The aim of this section is to understand whether general trends and patterns can be identified. In more detail, “Mobility graph analysis” section introduces and analyzes a mobility graph induced by the superposition of all career paths, identifying the most traveled connections between different countries, whether they are equally traversed in both directions, and what the country of origin (i.e., the country associated with the first affiliation) of each traveler is. “Time evolution of the mobility graph” section discusses how the mobility graph has evolved over time. “An analysis of mobility from G20 countries” section analyzes by country of origin the career paths of authors who started their career in any of the nations belonging to the G20 group, highlighting the most commonly visited foreign countries as well as the most frequent end-of-path countries (that is, those associated with the last affiliation). “Mobility behavior of top scientists” section takes a closer look at the patterns emerging from career paths of top scientists, comparing their international mobility to the overall population.

Mobility graph analysis

Information contained in individual career paths naturally induces a mobility graph, where each node represents a country and each (directed) edge represents an affiliation change from the country at its tail to the one at its head. We can also weight each edge according to the total number of times any author has traversed that edge. In the case of multiple-affiliation source and/or destination nodes in a career path, when building the graph, we took the cross-product between source country set and destination country set (excluding self-loops). As an example, if a career path contains an affiliation change:

$$\begin{aligned} \{{China},\; {USA}\} \longrightarrow \{{Italy},\; {USA}\} \end{aligned}$$

this would add one to the weights of the directed graph edges (China, Italy), (China, USA), (USA, Italy). Notice that (USA, USA) is omitted being a self loop.

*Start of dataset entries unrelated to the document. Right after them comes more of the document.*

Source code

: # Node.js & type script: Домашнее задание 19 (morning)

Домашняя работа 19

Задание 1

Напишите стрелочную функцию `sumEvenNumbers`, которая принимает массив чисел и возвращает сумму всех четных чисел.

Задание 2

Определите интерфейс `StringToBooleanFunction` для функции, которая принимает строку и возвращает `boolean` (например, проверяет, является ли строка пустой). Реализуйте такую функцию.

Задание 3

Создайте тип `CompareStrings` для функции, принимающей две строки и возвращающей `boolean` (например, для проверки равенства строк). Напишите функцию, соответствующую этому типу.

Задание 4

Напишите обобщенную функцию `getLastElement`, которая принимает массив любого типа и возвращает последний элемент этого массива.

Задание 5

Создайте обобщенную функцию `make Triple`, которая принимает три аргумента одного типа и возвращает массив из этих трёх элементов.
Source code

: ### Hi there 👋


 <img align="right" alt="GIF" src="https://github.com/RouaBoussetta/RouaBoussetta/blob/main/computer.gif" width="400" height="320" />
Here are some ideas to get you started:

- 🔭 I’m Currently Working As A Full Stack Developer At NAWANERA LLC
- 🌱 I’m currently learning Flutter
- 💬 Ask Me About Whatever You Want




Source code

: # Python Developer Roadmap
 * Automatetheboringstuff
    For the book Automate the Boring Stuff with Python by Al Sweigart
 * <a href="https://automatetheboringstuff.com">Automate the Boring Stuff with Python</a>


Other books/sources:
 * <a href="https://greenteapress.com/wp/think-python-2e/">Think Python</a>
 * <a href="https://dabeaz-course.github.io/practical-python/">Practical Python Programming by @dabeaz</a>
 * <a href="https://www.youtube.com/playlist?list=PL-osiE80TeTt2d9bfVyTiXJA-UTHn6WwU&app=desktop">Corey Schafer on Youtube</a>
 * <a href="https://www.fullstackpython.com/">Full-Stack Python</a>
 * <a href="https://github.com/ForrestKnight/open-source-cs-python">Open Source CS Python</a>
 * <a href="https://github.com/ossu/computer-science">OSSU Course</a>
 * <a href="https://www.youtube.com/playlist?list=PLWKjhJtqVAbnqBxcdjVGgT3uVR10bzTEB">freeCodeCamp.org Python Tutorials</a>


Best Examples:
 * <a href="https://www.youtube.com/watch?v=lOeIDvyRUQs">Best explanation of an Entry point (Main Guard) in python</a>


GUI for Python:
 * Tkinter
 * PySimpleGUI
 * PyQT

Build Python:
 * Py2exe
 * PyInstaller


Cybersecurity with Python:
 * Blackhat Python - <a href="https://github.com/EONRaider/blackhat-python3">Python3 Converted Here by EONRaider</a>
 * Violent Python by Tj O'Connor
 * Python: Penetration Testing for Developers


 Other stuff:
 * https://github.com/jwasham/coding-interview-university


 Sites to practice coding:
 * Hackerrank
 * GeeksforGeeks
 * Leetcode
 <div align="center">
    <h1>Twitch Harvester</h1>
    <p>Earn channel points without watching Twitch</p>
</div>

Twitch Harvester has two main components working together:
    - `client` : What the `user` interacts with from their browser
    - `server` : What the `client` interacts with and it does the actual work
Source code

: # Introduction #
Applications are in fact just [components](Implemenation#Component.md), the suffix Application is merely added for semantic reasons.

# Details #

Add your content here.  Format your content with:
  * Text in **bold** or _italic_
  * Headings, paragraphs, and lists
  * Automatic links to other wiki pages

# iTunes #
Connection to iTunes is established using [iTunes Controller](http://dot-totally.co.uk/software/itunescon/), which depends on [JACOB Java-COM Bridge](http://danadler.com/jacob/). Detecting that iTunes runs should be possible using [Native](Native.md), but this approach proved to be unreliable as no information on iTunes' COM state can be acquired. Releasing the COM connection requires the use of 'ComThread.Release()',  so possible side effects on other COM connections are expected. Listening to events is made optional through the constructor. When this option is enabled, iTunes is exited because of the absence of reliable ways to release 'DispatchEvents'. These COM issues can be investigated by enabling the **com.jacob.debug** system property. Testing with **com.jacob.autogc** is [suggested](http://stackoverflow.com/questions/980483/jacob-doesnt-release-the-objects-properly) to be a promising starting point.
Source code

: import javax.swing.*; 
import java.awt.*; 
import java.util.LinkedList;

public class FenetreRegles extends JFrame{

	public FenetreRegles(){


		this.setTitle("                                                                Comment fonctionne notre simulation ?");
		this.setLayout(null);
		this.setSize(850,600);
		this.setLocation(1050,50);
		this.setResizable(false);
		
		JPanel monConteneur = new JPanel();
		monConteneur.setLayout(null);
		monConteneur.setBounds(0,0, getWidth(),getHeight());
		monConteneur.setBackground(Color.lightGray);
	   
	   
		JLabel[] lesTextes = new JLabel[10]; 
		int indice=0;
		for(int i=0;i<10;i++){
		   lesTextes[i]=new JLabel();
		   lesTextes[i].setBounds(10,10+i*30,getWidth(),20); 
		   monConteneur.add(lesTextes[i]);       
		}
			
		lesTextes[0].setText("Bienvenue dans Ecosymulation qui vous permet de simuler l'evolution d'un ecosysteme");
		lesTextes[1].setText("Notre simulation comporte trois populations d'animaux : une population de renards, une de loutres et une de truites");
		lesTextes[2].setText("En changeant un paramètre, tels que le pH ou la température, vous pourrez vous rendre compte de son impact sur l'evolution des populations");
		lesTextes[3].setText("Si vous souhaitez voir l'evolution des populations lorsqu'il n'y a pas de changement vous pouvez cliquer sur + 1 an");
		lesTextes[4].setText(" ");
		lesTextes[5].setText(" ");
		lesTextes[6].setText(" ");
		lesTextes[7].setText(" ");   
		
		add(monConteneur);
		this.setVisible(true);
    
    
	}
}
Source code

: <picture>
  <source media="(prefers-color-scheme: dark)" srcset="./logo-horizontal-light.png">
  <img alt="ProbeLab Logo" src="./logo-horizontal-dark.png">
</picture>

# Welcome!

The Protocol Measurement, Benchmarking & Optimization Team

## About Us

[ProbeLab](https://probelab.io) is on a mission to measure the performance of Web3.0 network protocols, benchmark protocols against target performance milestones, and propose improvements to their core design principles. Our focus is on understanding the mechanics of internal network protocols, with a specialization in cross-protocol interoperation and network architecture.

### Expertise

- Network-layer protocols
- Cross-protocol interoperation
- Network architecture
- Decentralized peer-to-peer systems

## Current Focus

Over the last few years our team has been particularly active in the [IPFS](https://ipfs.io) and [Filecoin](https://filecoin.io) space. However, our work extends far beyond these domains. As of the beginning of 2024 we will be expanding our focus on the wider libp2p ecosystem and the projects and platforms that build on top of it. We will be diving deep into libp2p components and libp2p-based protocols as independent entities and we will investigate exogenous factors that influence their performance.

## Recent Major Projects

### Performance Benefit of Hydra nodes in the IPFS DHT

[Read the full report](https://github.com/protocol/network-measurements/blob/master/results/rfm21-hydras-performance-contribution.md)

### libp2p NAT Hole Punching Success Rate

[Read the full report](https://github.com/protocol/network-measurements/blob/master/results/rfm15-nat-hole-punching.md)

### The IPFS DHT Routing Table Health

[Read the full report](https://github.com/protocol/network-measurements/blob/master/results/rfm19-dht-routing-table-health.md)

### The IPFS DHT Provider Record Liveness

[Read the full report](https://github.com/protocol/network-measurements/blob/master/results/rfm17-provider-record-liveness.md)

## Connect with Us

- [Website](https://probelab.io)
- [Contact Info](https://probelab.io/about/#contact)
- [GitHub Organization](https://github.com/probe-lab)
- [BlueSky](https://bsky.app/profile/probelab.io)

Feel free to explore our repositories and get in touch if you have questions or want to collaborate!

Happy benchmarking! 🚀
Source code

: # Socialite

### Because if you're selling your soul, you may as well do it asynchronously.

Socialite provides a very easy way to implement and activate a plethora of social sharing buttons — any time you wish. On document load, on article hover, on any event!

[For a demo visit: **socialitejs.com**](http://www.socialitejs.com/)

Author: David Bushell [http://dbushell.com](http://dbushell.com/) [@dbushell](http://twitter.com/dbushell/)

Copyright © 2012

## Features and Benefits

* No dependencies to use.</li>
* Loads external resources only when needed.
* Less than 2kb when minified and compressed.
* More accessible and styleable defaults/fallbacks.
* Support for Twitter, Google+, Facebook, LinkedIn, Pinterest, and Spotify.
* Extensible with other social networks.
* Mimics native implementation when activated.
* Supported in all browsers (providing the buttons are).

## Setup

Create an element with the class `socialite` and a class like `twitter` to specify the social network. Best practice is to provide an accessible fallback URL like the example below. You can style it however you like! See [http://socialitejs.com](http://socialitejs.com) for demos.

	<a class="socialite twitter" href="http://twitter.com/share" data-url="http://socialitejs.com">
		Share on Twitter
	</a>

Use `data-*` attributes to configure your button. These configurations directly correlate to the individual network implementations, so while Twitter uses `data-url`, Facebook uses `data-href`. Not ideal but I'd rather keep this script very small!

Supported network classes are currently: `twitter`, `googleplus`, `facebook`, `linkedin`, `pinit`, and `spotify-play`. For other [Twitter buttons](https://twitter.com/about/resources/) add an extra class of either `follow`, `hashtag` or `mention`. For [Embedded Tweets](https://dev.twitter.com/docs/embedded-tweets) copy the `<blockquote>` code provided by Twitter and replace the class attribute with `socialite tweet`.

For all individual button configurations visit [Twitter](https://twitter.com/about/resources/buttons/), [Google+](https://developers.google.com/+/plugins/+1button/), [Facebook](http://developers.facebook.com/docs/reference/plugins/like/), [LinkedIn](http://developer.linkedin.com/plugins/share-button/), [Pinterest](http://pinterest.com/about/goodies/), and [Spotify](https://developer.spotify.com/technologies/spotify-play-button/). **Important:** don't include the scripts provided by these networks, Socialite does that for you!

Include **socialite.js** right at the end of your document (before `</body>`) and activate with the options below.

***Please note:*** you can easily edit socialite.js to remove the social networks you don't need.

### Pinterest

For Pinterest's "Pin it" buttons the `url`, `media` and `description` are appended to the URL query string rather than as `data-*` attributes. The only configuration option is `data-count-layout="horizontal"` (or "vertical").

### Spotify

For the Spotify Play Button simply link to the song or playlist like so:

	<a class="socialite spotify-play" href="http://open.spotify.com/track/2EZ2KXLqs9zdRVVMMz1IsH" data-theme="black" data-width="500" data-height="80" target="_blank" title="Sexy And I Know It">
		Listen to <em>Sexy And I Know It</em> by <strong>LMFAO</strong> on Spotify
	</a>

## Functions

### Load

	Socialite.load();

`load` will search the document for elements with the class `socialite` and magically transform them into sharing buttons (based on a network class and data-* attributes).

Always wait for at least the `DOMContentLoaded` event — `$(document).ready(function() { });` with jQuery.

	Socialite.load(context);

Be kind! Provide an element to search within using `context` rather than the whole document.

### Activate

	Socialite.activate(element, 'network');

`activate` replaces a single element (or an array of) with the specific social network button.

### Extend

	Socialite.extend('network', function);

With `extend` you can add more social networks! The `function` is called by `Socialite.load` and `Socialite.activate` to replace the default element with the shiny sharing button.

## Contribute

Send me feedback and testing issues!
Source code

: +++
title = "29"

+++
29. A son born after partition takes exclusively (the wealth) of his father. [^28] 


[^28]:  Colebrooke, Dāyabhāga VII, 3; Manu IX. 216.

Figure 6 provides a graphical representation of the mobility graph, restricted to edges with weight ≥ 750 in order to declutter the visualization. Notice that, again for ease of visualization, lines are nondirectional and show the largest number of moves in either direction. In almost all cases, the difference between moves in one direction and the opposite one is quite low (below 30%). The only notable exceptions are the connections between Iran on one side and the US or Canada on the other. In these cases, the number of moves from Iran is much larger (2 to 3 times) than the number of moves towards Iran.

Fig. 6
figure 6

Mobility graph obtained from the authors’ career paths, restricted to edges with weight \(\ge 750\). Thicker and lighter edges are the most traversed, whereas thinner and darker edges are the least traversed

Table 5 also lists the heaviest edges in the mobility graph. For each edge, in addition to the overall number of traversals (i.e., the edge weight), Table 5 also reports the total number of distinct authors that traveled through that edge. This number is always smaller than the edge weight, because some authors move through the same edge more than once.

The most traveled edges are by far those between the US and China, in both directions. These are followed, not so closely, by edges from Canada to the US and from Hong Kong to China. The US are an important research hub: they also have a fairly tight relationship with the UK, Germany, and India, and to a lesser extent with France, South Korea, Japan, Italy, Switzerland, Israel, and Australia. China has significant exchanges with the UK, Singapore, Canada, Australia, and Japan. Germany and the UK also appear to have a solid connection.

It should be noted that the difference in weight between an edge and the one in the opposite direction is never too large, suggesting two-way exchanges, or possibly authors relocating to a foreign country, but going back home at a certain point in their career. Table 5 helps us investigate this phenomenon by reporting, for the heaviest edges in the mobility graph, a breakdown of the authors that traveled through those edges by country of origin (i.e., by the country associated with the author’s affiliation in the first Scopus-indexed publication). For instance, let us focus on graph edge (ChinaUSA), that has been traversed 11,829 times by 9,363 authors. Among these authors, 77% have their first affiliation in China, and China turns out to be the most frequent origin of authors traversing this edge. We notice that the country of origin (i.e., the first-affiliation country as reported in the first Scopus-indexed publication of a given author) may be different from the edge source node. In our example, 16% and 1% of the authors traversing edge (ChinaUSA) have indeed their first affiliation in the United States and Hong Kong, respectively. For all the edges listed in Table 5, the vast majority of authors that move through them have one of the two edge endpoints as country of origin.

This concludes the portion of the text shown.